L’offre ne suffit pas à répondre à la demande

La règle de l’offre et de la demande comme nous l’avons dit est la base. Selon Di Palma, le problème est aussi le déséquilibre entre les prix pour un même vol. « Les compagnies aériennes utilisent des billets à bas prix pour attirer les gens et les inciter à acheter, mais ce mécanisme conduit alors à gonfler les prix finaux, ceux des derniers billets. On aimerait que cet écart se réduise, au lieu d’acheter un billet à 20 euros et d’atteindre les 300, il vaut mieux rendre les prix plus équilibrés ». En janvier Federconsumatori Sicilia avait envoyé un rapport à l’ENAC pour l’augmentation des prix des vols, un billet Rome-Catane daté du 21 décembre avait coûté plus de 500 euros.

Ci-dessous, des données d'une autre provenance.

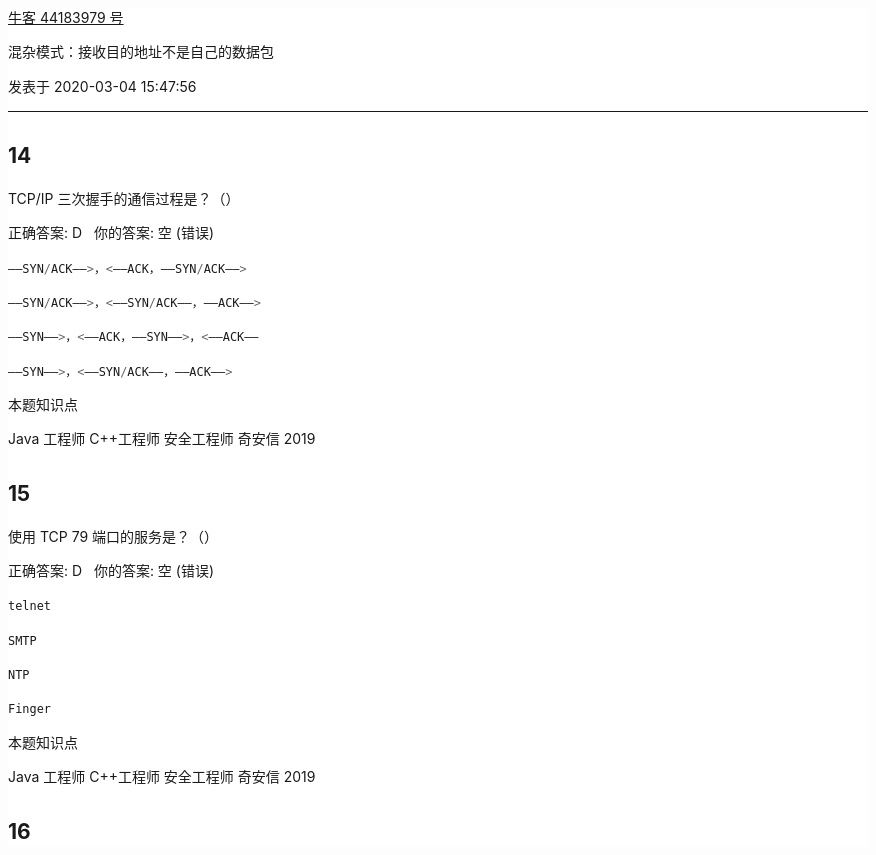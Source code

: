 [牛客 44183979 号](https://www.nowcoder.com/profile/44183979)

混杂模式：接收目的地址不是自己的数据包

发表于 2020-03-04 15:47:56

* * *

## 14

TCP/IP 三次握手的通信过程是？（）

正确答案: D   你的答案: 空 (错误)

```cpp
——SYN/ACK——>，<——ACK，——SYN/ACK——>
```

```cpp
——SYN/ACK——>，<——SYN/ACK——，——ACK——>
```

```cpp
——SYN——>，<——ACK，——SYN——>，<——ACK——
```

```cpp
——SYN——>，<——SYN/ACK——，——ACK——>
```

本题知识点

Java 工程师 C++工程师 安全工程师 奇安信 2019

## 15

使用 TCP 79 端口的服务是？（）

正确答案: D   你的答案: 空 (错误)

```cpp
telnet
```

```cpp
SMTP
```

```cpp
NTP
```

```cpp
Finger
```

本题知识点

Java 工程师 C++工程师 安全工程师 奇安信 2019

## 16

Le Codacons a publié les prévisions pour cet été. En supposant les dates du 10 au 12 juin pour un billet Rome-Paris il faut au moins 355 euros en classe économique, de Milan Malpensa à Lisbonne, 364 euros. Pour Londres, il en coûte 399. Au-delà de la demande, il faut considérer l’offre. Si après la pandémie les gens ont recommencé à voyager, ils se sont toutefois retrouvés face à des aéroports, notamment européens, en difficulté. Schiphol à Amsterdam et Heathrow à Londres ont introduit des plafonds de passagers pour réduire l’impact des pénuries de personnel, obligeant les compagnies aériennes à réduire leurs vols. Les compagnies aériennes ont également fait faillite, par exemple Flybe, et en général il y a moins de sièges que la demande. Comme l’explique le PDG de Boeing, il y a aussi le manque d’avions dû aux tensions sur le marché des matières premières. Airbus et Boeing ont tenté de livrer de nouveaux avions cette année, mais les entreprises auront moins d’actifs à leur disposition que prévu.

Inflation et énergie chère

« Alors l’inflation pèse certainement sur ce secteur également. Aujourd’hui, nous avons une inflation comprise entre 7 et 8 %, avec l’euro nous étions habitués à une monnaie plus stable, et donc c’est une période difficile ». Il pèse sur tout, même sur les vols. Le carburant a un impact sur le prix du billet d’avion. Le PDG d’EasyJet a expliqué qu’au cours de la dernière année, le tarif moyen a augmenté de 31 % en raison de l’augmentation du 71% du prix du pétrole. Les sanctions sur le gaz et le pétrole russes ont eu un impact sur la hausse des prix. « Nous ne pouvons pas ne pas tenir compte du facteur géopolitique, qui a pesé sur l’augmentation des coûts. Il n’est pas surprenant d’ajouter tous ces facteurs pour voir les coûts des billets si élevés », a ajouté Di Palma.

Outre les facteurs énumérés, il y a peut-être la fin d’un modèle qui permettait d’acheter des billets d’avion à des prix avantageux. « Même des compagnies comme Ryanair ont grandi, elles ont plus de 400 avions et la dynamique du délit de fuite, j’arrive à un aéroport et j’atterris où je ne peux plus travailler ». Il l’avait d’ailleurs annoncé en août dernier Michael O’Leary, directeur général de Ryanair. « La dynamique de libéralisation avec la pandémie s’est accélérée », a ajouté Di Palma, en ce moment les prix sont élevés mais la crise va probablement obliger le secteur à imaginer de nouveaux business models. « En ce qui concerne l’été, nous nous attendons à des difficultés en France à cause des grèves, en Allemagne plutôt parce que le ciel est occupé, avec la situation en Ukraine, il y aura des souffrances pour le trafic des vols en Europe centrale. Au lieu de cela, nous sommes optimistes pour le système italien de gestion du trafic », conclut Di Palma.